The William McKinley Presidential Library and Museum is the presidential library of 25th U.S. president William McKinley. The library, which is located at the foot of the McKinley National Memorial, is owned and operated by the Stark County Historical Society, and located in Canton, Ohio, where McKinley built his career as lawyer, prosecuting attorney, congressman, governor and president.

The museum contains the largest collection of McKinley artifacts in the world and chronicles the life and career of the 25th president, from his birth to his death at the hands of an assassin. Another exhibit also explores the construction of the Memorial and the unfortunate fate of the McKinley’s Canton home, destroyed by fire in 1937.

As for the Museum itself it boasts a science center with some wildlife and fossils. The museum has a temporary exhibit space called the Keller gallery. The museum also has an planetarium show. Because of the science center, the museum has a membership plan that lets the member access other museums meeting the same criteria throughout the United States. The museum also houses other artifacts on the surrounding city.

The museum largely relies on volunteer staff for its operations. The current curator is Kimberly Kenney.

Hoover-Price Planetarium 

The Hoover-Price Planetarium was built during 1962, opened in July 1963, and stands adjacent to the McKinley National Memorial in Canton, Ohio. The Planetarium is housed within the McKinley Presidential Library & Museum.

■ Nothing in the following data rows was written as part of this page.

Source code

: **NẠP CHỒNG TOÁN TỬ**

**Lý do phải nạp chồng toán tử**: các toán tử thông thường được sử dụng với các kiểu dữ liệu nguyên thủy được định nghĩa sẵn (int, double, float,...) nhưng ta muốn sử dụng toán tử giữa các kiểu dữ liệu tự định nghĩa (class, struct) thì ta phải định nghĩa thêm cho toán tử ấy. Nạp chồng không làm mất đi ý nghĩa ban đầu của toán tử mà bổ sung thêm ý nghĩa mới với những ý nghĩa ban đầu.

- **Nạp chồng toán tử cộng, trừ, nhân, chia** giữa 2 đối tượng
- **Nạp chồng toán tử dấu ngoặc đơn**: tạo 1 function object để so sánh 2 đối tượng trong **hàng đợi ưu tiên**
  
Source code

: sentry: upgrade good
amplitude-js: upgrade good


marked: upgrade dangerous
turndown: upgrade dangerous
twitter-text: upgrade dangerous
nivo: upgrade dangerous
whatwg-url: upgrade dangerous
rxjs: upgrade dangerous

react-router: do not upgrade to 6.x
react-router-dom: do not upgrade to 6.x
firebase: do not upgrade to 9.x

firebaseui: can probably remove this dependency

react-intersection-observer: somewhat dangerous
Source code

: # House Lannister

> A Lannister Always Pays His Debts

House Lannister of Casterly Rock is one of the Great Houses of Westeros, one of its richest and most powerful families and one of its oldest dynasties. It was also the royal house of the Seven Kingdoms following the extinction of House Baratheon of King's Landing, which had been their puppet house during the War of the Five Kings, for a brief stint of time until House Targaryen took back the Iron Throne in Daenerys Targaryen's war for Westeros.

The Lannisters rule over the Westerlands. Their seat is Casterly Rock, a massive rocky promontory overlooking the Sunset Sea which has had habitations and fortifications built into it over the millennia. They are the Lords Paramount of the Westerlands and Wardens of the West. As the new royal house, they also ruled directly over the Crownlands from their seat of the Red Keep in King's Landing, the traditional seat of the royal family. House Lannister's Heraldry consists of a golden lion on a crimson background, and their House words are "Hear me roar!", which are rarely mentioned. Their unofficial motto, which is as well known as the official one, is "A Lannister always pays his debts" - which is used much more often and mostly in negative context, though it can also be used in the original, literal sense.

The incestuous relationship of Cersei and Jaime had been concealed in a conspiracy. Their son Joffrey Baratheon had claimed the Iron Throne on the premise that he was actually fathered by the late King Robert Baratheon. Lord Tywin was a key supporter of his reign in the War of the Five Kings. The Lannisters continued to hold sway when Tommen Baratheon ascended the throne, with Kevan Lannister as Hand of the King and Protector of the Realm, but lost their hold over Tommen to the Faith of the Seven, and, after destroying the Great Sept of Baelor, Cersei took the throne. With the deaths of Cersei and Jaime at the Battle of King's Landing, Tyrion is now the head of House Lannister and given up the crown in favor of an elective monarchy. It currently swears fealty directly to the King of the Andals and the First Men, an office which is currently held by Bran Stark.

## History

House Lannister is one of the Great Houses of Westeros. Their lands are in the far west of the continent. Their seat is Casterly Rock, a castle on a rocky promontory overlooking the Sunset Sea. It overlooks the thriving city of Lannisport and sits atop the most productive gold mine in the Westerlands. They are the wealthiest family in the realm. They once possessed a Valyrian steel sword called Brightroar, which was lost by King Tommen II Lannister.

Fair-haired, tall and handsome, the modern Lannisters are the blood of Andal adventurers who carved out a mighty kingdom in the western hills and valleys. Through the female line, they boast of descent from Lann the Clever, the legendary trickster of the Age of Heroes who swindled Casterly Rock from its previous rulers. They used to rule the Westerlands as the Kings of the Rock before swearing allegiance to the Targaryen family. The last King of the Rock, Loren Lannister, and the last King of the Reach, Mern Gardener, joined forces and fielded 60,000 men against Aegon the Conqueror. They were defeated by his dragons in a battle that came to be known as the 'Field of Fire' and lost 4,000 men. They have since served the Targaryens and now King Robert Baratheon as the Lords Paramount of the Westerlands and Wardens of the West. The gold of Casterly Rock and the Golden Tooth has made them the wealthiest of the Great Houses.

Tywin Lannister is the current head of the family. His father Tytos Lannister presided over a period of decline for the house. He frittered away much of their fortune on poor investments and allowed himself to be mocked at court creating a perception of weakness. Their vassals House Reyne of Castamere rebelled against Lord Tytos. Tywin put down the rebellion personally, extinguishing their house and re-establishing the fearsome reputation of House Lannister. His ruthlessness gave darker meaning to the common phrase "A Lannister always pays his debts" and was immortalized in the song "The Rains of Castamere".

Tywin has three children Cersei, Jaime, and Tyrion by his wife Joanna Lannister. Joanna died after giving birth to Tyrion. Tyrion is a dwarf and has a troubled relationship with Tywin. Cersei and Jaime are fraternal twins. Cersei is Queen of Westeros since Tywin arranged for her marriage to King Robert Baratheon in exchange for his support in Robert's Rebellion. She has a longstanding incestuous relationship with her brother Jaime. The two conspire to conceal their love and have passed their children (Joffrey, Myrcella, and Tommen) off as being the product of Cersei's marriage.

The primary influence in the design and development of the planetarium was Richard Emmons (1919-2005), senior engineer in the Astronautics Department at Goodyear Aircraft Corporation, and past program director and lecturer at Morehead Planetarium in Chapel Hill, North Carolina. Asteroid 5391 Emmons (1985 RE2) was named in Emmons honor.

The central opto-mechanical star projector, a Spitz Model A-3-P, was enhanced by Emmons to show an additional 1,500 stars. Except for the dome and the sound system, all of the original equipment was purchased from Spitz Laboratories. The dome was made and installed by Astro-Dome, Inc., of Canton. It measures 7.2 meters in diameter and is made of aluminum structural beams covered by a perforated aluminum screen. The planetarium has 60 auxiliary projectors, including solar and lunar eclipses, meteors, life cycle of stars, double stars, Aurora Borealis, rainbows, the Milky Way galaxy, views of the moon and sunrise and sunset.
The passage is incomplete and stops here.